## WHAT YOU NEED TO DO
Each line of the data below that includes the string "login" must be copied.

(DATA EXCERPTS begins)

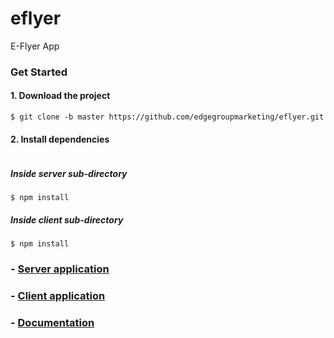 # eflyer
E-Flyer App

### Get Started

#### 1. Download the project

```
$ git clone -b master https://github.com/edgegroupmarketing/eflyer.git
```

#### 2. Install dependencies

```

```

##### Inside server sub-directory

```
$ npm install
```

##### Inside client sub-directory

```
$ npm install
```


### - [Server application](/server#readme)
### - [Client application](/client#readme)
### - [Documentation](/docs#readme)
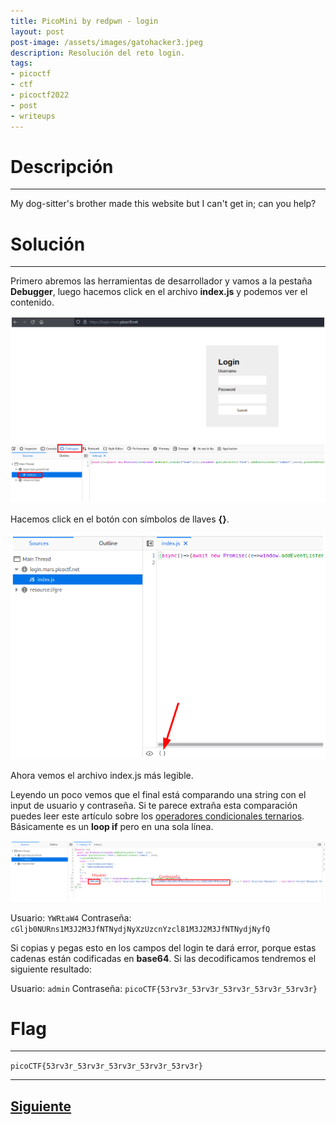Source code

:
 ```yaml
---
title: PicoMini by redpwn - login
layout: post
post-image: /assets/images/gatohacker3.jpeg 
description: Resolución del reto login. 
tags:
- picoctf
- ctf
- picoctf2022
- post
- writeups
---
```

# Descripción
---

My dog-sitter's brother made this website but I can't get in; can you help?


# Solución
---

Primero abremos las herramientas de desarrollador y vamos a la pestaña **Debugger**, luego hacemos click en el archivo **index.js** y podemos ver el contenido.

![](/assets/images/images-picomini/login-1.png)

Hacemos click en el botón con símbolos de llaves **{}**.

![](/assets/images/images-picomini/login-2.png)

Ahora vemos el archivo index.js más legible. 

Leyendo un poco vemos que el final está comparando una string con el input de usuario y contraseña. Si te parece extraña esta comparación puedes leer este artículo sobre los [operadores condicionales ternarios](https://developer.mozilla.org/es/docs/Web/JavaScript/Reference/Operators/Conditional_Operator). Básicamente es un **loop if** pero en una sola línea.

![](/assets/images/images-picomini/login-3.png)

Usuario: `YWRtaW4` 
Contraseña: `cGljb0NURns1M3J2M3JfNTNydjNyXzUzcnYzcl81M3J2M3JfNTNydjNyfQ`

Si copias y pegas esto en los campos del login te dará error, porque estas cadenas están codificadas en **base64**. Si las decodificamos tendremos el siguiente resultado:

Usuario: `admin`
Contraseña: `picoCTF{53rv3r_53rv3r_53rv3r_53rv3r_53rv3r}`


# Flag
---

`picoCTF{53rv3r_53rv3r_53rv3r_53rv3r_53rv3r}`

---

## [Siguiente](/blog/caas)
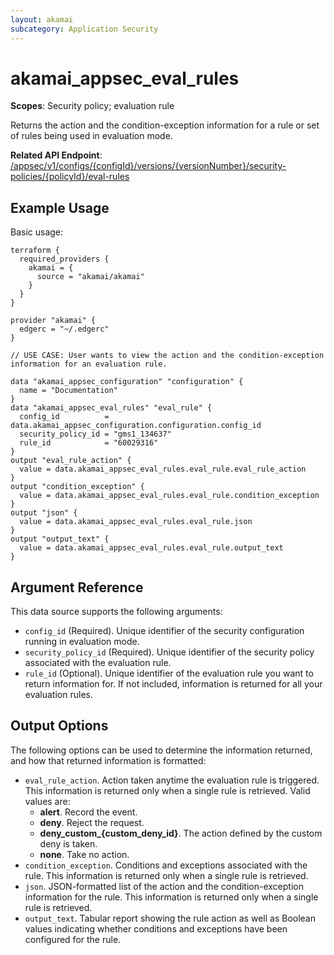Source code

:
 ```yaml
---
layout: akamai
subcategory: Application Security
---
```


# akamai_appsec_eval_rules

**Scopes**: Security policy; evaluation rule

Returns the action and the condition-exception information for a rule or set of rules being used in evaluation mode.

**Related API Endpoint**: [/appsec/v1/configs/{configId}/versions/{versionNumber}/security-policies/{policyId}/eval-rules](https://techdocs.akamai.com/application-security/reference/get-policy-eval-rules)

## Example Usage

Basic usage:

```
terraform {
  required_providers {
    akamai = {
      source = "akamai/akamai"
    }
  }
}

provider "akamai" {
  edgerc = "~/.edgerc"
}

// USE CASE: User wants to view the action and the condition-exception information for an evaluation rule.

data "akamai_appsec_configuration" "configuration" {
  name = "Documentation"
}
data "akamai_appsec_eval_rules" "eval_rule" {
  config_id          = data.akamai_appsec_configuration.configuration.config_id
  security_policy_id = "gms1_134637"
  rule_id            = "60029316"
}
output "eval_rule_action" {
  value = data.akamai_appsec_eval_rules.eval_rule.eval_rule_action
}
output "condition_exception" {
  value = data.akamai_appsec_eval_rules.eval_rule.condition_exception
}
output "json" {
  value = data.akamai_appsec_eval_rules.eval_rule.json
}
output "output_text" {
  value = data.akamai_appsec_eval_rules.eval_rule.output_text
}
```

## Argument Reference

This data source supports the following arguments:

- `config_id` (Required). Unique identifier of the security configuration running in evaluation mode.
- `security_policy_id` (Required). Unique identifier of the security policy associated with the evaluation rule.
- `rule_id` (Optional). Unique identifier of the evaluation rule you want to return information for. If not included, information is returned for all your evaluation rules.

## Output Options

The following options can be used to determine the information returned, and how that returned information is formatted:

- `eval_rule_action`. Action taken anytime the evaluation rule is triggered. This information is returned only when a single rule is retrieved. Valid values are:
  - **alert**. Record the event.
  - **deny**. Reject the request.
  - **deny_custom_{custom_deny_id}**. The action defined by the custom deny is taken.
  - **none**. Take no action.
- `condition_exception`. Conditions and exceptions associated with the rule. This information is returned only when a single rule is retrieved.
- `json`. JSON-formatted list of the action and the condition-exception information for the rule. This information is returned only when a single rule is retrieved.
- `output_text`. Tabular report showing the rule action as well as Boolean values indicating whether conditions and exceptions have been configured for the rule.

(DATA EXCERPTS ends)

## OUTPUT FOR THIS TASK
title: PicoMini by redpwn - login
description: Resolución del reto login. 
![](/assets/images/images-picomini/login-1.png)
![](/assets/images/images-picomini/login-2.png)
![](/assets/images/images-picomini/login-3.png)
Si copias y pegas esto en los campos del login te dará error, porque estas cadenas están codificadas en **base64**. Si las decodificamos tendremos el siguiente resultado:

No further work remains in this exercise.